The Professional: Part 2 (The Game Maker #1.2)(25)



Yesterday, at a gas station in Germany, he’d been on the phone—again—so I’d wandered inside and made a purchase: a hard-core bondage magazine (it was just sitting in a rack of mags next to the motor oil!).

Once we’d gotten under way, he’d absently asked, “What do you have there?”

So I’d turned to a page I’d dog-eared while waiting for him, holding up one of the many pictures that had piqued my interest: a naked woman bound by her wrists and ankles to what looked like a padded sawhorse.

She’d worn these really cool nipple clamps; they’d looked like someone had placed one conductor’s wand above the peaks, then another below, tightening the slim bars together with screws on the ends. Recalling how hard Sevastyan had pinched my nipples in the banya—and how I’d loved it—I wanted to be clamped like that. At the mere thought, my nipples had stiffened.

Once Sevastyan had registered what he was seeing, his pupils had dilated, his knuckles gone white on the steering wheel. Voice hoarse, he’d asked, “Is that what you think you want?”

I’d nodded. “You have a lot of experience with scenes like this, right?”

“Enough for both of us, so that we never have to descend to that level again.”

Descend? “You should know—since apparently you’re the only man I’ll ever sleep with—that I want to try just about everything once. My curiosity demands it.”
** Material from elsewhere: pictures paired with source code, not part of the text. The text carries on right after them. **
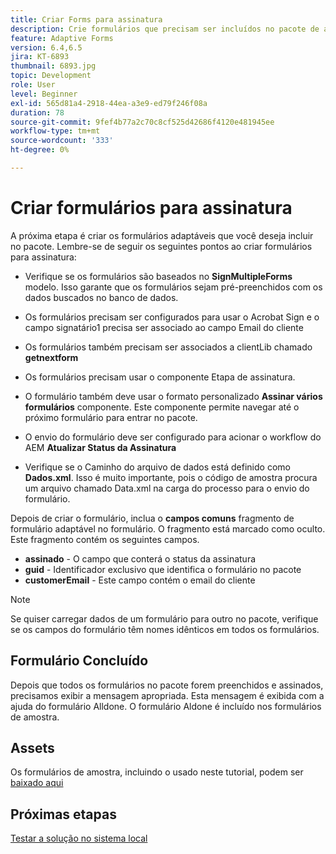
```yaml
---
title: Criar Forms para assinatura
description: Crie formulários que precisam ser incluídos no pacote de assinatura.
feature: Adaptive Forms
version: 6.4,6.5
jira: KT-6893
thumbnail: 6893.jpg
topic: Development
role: User
level: Beginner
exl-id: 565d81a4-2918-44ea-a3e9-ed79f246f08a
duration: 78
source-git-commit: 9fef4b77a2c70c8cf525d42686f4120e481945ee
workflow-type: tm+mt
source-wordcount: '333'
ht-degree: 0%

---
```


# Criar formulários para assinatura

A próxima etapa é criar os formulários adaptáveis que você deseja incluir no pacote. Lembre-se de seguir os seguintes pontos ao criar formulários para assinatura:

* Verifique se os formulários são baseados no **SignMultipleForms** modelo. Isso garante que os formulários sejam pré-preenchidos com os dados buscados no banco de dados.

* Os formulários precisam ser configurados para usar o Acrobat Sign e o campo signatário1 precisa ser associado ao campo Email do cliente
* Os formulários também precisam ser associados a clientLib chamado **getnextform**
* Os formulários precisam usar o componente Etapa de assinatura.
* O formulário também deve usar o formato personalizado **Assinar vários formulários** componente. Este componente permite navegar até o próximo formulário para entrar no pacote.
* O envio do formulário deve ser configurado para acionar o workflow do AEM **Atualizar Status da Assinatura**
* Verifique se o Caminho do arquivo de dados está definido como **Dados.xml**. Isso é muito importante, pois o código de amostra procura um arquivo chamado Data.xml na carga do processo para o envio do formulário.

Depois de criar o formulário, inclua o **campos comuns** fragmento de formulário adaptável no formulário. O fragmento está marcado como oculto. Este fragmento contém os seguintes campos.

* **assinado** - O campo que conterá o status da assinatura
* **guid** - Identificador exclusivo que identifica o formulário no pacote
* **customerEmail** - Este campo contém o email do cliente



>[!NOTE]
>Se quiser carregar dados de um formulário para outro no pacote, verifique se os campos do formulário têm nomes idênticos em todos os formulários.

## Formulário Concluído

Depois que todos os formulários no pacote forem preenchidos e assinados, precisamos exibir a mensagem apropriada. Esta mensagem é exibida com a ajuda do formulário Alldone. O formulário Aldone é incluído nos formulários de amostra.

## Assets

Os formulários de amostra, incluindo o usado neste tutorial, podem ser [baixado aqui](assets/forms-for-signing.zip)

## Próximas etapas

[Testar a solução no sistema local](./testing-and-trouble-shooting.md)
He’d swallowed, his throat working. “Like what?”

In as casual a tone I could feign, I’d said, “I loved it when you whipped me with the venik.” When the stinging had turned to heat and the heat to bliss. “So maybe we should raise the stakes and try a paddle, or something like”—I’d shoved an ad for a flogger at him—“this.”
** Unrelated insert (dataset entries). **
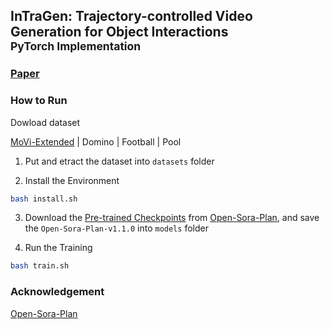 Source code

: ## InTraGen: Trajectory-controlled Video Generation for Object Interactions<br><sub>PyTorch Implementation</sub>
### [Paper](https://arxiv.org/abs/2411.16804)

### How to Run

Dowload dataset

[MoVi-Extended](https://drive.google.com/file/d/10iqlXphUb_07ey-EACN6WFD7sUp9HAe2/view?usp=drive_link) | Domino | Football | Pool

1. Put and etract the dataset into `datasets` folder


2. Install the Environment

```bash
bash install.sh
```

3. Download the [Pre-trained Checkpoints](https://huggingface.co/LanguageBind/Open-Sora-Plan-v1.1.0) from [Open-Sora-Plan](https://github.com/PKU-YuanGroup/Open-Sora-Plan), and save the `Open-Sora-Plan-v1.1.0` into `models` folder


4. Run the Training

```bash
bash train.sh
```


### Acknowledgement
[Open-Sora-Plan](https://github.com/PKU-YuanGroup/Open-Sora-Plan)




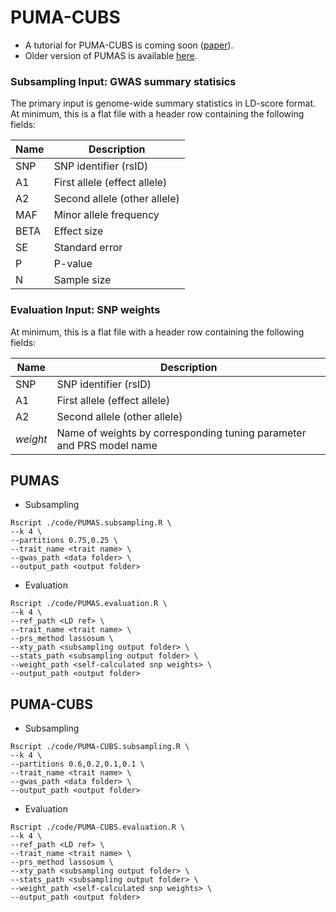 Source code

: # PUMA-CUBS
* A tutorial for PUMA-CUBS is coming soon ([paper](https://www.biorxiv.org/content/10.1101/2022.10.26.513833v1)).
* Older version of PUMAS is available [here](https://github.com/qlu-lab/PUMAS/tree/original).

### Subsampling Input: GWAS summary statisics
The primary input is genome-wide summary statistics in LD-score format. At minimum, this is a flat file with a header row containing the following fields:

| Name | Description  |
|----------------|------------------------------------------------------------------------------|
| SNP | SNP identifier (rsID) |
| A1  | First allele (effect allele)  |
| A2  | Second allele (other allele)  |
| MAF | Minor allele frequency  |
| BETA |  Effect size |
| SE  | Standard error  |    
| P | P-value |   
| N | Sample size |

### Evaluation Input: SNP weights
At minimum, this is a flat file with a header row containing the following fields:

| Name | Description  |
|----------------|------------------------------------------------------------------------------|
| SNP | SNP identifier (rsID) |
| A1  | First allele (effect allele)  |
| A2  | Second allele (other allele)  |
| *weight* |  Name of weights by corresponding tuning parameter and PRS model name|

## PUMAS
* Subsampling
```
Rscript ./code/PUMAS.subsampling.R \
--k 4 \
--partitions 0.75,0.25 \
--trait_name <trait name> \
--gwas_path <data folder> \
--output_path <output folder>
```
* Evaluation
```
Rscript ./code/PUMAS.evaluation.R \
--k 4 \
--ref_path <LD ref> \
--trait_name <trait name> \
--prs_method lassosum \
--xty_path <subsampling output folder> \
--stats_path <subsampling output folder> \
--weight_path <self-calculated snp weights> \
--output_path <output folder>
```

## PUMA-CUBS
* Subsampling
```
Rscript ./code/PUMA-CUBS.subsampling.R \
--k 4 \
--partitions 0.6,0.2,0.1,0.1 \
--trait_name <trait name> \
--gwas_path <data folder> \
--output_path <output folder>
```
* Evaluation
```
Rscript ./code/PUMA-CUBS.evaluation.R \
--k 4 \
--ref_path <LD ref> \
--trait_name <trait name> \
--prs_method lassosum \
--xty_path <subsampling output folder> \
--stats_path <subsampling output folder> \
--weight_path <self-calculated snp weights> \
--output_path <output folder>
```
My cool Siberian’s upper lip had beaded with perspiration.

“Or this.” I’d showed him a picture of a naked and gagged woman trapped in a pillory. A fully dressed man was behind her, smacking her between the legs with a dogging bat, which looked like a leather-covered bookmark that flared at the end. “That must feel . . . electric.”
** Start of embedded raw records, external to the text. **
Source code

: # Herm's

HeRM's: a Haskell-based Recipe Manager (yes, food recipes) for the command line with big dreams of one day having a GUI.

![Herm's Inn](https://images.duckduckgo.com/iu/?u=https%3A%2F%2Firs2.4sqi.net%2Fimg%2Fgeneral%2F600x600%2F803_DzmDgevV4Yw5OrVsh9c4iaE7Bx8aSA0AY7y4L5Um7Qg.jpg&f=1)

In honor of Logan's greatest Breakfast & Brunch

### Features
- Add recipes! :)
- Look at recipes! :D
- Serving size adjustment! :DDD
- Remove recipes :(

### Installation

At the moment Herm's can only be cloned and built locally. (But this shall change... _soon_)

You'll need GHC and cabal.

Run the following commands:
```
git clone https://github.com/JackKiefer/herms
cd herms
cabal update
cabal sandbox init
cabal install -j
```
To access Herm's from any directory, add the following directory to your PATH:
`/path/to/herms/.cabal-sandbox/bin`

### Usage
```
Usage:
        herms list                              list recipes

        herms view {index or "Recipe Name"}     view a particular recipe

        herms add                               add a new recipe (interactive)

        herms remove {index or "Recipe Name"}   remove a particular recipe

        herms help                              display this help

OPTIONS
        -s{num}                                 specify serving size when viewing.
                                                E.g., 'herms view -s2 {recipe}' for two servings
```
With a blistering curse, Sevastyan had snatched the mag from me, flinging it in the backseat.

I’d been certain he was about to pull the car over to ravish me on the side of the road. Yet he never had. He wouldn’t even discuss what I’d shown him—as if it’d never happened.

Basically, my relationship with Sevastyan was emotionally stunted and heading toward sexually frustrated. Two very big hurdles . . .

Now, as the lights of Paris twinkled in the distance, he turned me in his arms. “What are you thinking about?”

“The drive down. The magazine.”

He dropped his hands and drew away from me. Crossing to the railing, he rested his forearms atop it. “I’m not discussing that.”

I narrowed my eyes, filled with irritation and disappointment. But recalling his white-knuckled reaction to my choice of light reading made me realize I could wear him down. Tempt him to lose control. Maybe?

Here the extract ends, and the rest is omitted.